Something new at Owls Head Transportation Museum

OWLS HEAD — This past February the Owls Head Transportation Museum held its first school vacation program since 2020. Previously, the programming was structured differently – entire families would come and work on hands-on projects together. As the educational programming landscape has changed significantly over the last two years, we evolved our programming to keep up. This year, the program was a three day drop-off camp for 7- to 11-year old students.

On February 22, 23, and 24, students spent about two hours each day at the museum engaging in educational tours and hands-on STEM (science, technology, engineering, and mathematics) activities. Every session had its own theme, with an overarching goal that students would be transported into the past to understand what it was like to be an automobile or an airplane engineer in the early 1900s, while also getting an introduction to the iterative engineering process.

Day 1: The first day was all about planes – we call it “Taking Flight.” On our first tour, we explored the very beginnings of manned flight by making observations about the Ornithopter and the Wright Flyer Replica. Although the Ornithopter never flew, there is value in investigating its design because it helps students understand how the progress we have made in our technologies relies not only on successes, but failures as well. Our next stop was at the paper airplane launcher, where students tried to design an airplane that would fly the farthest. After a quick snack break and a tour of our more modern airplanes, we wrapped up the day by exploring air resistance with our vertical wind tunnel. Students were challenged to design a project which would make a dense ball of yarn fly.

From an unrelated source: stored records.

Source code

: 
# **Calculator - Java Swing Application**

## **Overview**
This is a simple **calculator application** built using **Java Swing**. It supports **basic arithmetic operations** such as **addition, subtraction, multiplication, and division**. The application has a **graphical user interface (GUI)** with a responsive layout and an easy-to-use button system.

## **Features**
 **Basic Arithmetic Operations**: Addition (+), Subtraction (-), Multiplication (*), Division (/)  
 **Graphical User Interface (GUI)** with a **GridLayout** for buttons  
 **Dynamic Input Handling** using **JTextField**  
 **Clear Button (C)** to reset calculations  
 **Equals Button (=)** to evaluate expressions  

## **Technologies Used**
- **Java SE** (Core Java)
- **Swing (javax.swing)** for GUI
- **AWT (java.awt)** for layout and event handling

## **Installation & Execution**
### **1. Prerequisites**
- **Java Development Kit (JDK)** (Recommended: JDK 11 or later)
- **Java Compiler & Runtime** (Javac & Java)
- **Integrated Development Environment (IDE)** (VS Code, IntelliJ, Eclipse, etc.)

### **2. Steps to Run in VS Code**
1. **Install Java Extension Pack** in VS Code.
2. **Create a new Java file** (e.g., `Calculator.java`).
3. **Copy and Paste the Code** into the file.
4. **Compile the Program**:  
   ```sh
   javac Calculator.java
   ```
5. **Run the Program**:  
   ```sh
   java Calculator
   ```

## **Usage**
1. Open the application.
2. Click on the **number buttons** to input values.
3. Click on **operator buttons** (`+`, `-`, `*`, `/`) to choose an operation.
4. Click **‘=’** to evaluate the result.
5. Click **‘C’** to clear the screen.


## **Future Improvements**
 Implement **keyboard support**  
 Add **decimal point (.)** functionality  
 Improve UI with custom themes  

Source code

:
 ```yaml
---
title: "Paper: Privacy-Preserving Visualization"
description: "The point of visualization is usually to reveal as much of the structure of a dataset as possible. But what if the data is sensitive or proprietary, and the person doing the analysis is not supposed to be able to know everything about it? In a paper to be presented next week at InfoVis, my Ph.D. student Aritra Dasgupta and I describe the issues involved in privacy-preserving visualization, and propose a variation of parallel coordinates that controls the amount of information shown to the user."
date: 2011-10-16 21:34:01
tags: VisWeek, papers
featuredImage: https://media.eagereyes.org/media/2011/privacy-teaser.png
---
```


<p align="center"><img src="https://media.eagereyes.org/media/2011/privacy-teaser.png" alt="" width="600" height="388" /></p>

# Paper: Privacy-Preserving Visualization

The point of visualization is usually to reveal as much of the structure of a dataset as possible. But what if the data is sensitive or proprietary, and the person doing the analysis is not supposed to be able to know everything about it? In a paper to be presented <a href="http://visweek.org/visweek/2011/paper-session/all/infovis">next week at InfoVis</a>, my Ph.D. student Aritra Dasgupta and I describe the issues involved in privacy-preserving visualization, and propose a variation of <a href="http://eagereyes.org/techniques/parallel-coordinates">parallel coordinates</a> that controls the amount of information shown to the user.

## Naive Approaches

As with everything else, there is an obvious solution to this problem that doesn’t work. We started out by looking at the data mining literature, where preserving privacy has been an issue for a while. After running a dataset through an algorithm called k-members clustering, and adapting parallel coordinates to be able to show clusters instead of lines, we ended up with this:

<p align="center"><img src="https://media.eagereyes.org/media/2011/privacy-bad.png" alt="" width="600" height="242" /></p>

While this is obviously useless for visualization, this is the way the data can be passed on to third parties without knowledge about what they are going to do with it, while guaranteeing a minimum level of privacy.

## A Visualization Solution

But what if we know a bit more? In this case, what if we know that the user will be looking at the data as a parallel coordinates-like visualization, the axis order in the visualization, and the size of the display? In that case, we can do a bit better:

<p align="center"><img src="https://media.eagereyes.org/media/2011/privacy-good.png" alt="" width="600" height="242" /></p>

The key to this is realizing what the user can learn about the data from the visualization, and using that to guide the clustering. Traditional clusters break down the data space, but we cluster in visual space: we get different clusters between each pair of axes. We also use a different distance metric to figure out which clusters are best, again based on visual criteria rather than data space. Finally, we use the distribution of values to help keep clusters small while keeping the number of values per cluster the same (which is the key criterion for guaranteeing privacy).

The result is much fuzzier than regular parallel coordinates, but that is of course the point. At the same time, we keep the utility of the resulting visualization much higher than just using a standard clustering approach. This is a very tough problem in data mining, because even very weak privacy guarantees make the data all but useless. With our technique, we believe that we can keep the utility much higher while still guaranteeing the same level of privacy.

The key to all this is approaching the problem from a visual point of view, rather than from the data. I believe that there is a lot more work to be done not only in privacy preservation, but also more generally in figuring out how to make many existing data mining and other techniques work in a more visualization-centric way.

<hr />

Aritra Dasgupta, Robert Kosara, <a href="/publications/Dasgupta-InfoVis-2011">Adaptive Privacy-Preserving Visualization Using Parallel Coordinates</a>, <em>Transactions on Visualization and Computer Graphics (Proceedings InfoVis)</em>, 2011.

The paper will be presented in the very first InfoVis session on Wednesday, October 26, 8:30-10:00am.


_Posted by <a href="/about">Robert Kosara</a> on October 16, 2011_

Day 2: The theme of Day 2 was “Going Places”—an automobile-centric program exploring the early 1900s competition between gas, steam, and electric cars, as well as the technological progress from the 1886 Benz Patent Motorwagen to the 2002 Ferrari F1 race car. Our first activity of the day was “Squishy Circuits,” an activity developed in 2011 by Dr. AnnMarie Thomas to explore the basics of electrical circuits using Play-Doh. The water and salt in Play-Doh make it conductive – electricity can travel through it! Using a special battery pack, LEDs, and other fun components, students created their own powered electrical circuit out of their Play-Doh. As part of the program, every student got to take home their project and their very own battery pack to continue learning at home.

Day 3: For the last day, titled “Follow the LEGO Brick Road!” we first investigated some of our unique and non-conventional collection items, including the Vardo Wagon and the Cricket II. We then transitioned into building powered cars with our special LEGO education kits. Each kit contains pieces and instructions for over 15 different designs that explore the basics of engineering, gears, and design. We ended our day with a LEGO Derby Race! Using our regulation Pinewood Derby track, students designed and raced their own derby cars built with LEGO bricks and special LEGO chassis.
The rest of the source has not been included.